**About this task:**
Give back exactly the lines of the material below that start at the line containing "units in the" and end at the line containing "between 0 and 5.", and no others.

**Data records:**

-*-*-

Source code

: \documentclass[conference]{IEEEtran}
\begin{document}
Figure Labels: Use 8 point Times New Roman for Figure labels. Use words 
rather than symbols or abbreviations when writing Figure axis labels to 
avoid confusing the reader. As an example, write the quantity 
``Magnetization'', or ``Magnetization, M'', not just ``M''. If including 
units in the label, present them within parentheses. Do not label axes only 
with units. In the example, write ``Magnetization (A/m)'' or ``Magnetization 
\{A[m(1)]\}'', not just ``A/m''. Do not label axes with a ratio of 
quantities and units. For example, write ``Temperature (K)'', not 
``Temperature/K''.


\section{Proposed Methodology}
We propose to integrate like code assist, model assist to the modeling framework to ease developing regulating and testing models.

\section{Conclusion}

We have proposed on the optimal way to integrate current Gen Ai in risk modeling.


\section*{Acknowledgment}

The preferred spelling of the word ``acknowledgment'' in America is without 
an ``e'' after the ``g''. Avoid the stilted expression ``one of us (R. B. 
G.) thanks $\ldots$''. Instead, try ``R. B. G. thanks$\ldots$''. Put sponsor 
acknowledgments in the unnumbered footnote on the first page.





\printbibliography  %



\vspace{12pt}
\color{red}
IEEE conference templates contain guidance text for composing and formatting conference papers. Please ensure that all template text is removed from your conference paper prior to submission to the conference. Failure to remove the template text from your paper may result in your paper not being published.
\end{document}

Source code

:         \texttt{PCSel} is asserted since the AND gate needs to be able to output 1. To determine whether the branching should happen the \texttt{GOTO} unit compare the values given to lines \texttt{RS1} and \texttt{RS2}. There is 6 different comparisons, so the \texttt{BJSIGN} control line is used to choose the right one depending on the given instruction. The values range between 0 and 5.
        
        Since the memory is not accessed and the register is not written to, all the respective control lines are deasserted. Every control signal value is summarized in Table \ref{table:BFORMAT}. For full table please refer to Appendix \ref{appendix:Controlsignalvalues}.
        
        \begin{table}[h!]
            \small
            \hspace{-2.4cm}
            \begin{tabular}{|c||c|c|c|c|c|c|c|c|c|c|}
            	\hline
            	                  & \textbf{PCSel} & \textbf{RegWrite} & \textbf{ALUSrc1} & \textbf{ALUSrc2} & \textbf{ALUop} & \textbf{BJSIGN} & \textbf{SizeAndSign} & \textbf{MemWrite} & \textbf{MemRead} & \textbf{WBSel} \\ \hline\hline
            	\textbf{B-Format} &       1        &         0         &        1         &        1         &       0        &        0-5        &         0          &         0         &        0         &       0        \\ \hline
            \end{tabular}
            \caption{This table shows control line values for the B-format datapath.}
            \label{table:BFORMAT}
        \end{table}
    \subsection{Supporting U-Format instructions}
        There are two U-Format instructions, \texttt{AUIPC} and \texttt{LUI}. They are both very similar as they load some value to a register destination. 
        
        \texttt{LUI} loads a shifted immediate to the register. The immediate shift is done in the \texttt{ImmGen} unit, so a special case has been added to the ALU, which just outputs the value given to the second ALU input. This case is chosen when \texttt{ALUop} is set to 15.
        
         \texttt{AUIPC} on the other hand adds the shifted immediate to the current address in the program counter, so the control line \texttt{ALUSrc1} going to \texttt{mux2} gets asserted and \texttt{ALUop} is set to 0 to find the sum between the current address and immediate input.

-*-*-

**Worked solution:**
units in the label, present them within parentheses. Do not label axes only 
with units. In the example, write ``Magnetization (A/m)'' or ``Magnetization 
\{A[m(1)]\}'', not just ``A/m''. Do not label axes with a ratio of 
quantities and units. For example, write ``Temperature (K)'', not 
``Temperature/K''.


\section{Proposed Methodology}
We propose to integrate like code assist, model assist to the modeling framework to ease developing regulating and testing models.

\section{Conclusion}

We have proposed on the optimal way to integrate current Gen Ai in risk modeling.


\section*{Acknowledgment}

The preferred spelling of the word ``acknowledgment'' in America is without 
an ``e'' after the ``g''. Avoid the stilted expression ``one of us (R. B. 
G.) thanks $\ldots$''. Instead, try ``R. B. G. thanks$\ldots$''. Put sponsor 
acknowledgments in the unnumbered footnote on the first page.





\printbibliography  %



\vspace{12pt}
\color{red}
IEEE conference templates contain guidance text for composing and formatting conference papers. Please ensure that all template text is removed from your conference paper prior to submission to the conference. Failure to remove the template text from your paper may result in your paper not being published.
\end{document}

Source code

:         \texttt{PCSel} is asserted since the AND gate needs to be able to output 1. To determine whether the branching should happen the \texttt{GOTO} unit compare the values given to lines \texttt{RS1} and \texttt{RS2}. There is 6 different comparisons, so the \texttt{BJSIGN} control line is used to choose the right one depending on the given instruction. The values range between 0 and 5.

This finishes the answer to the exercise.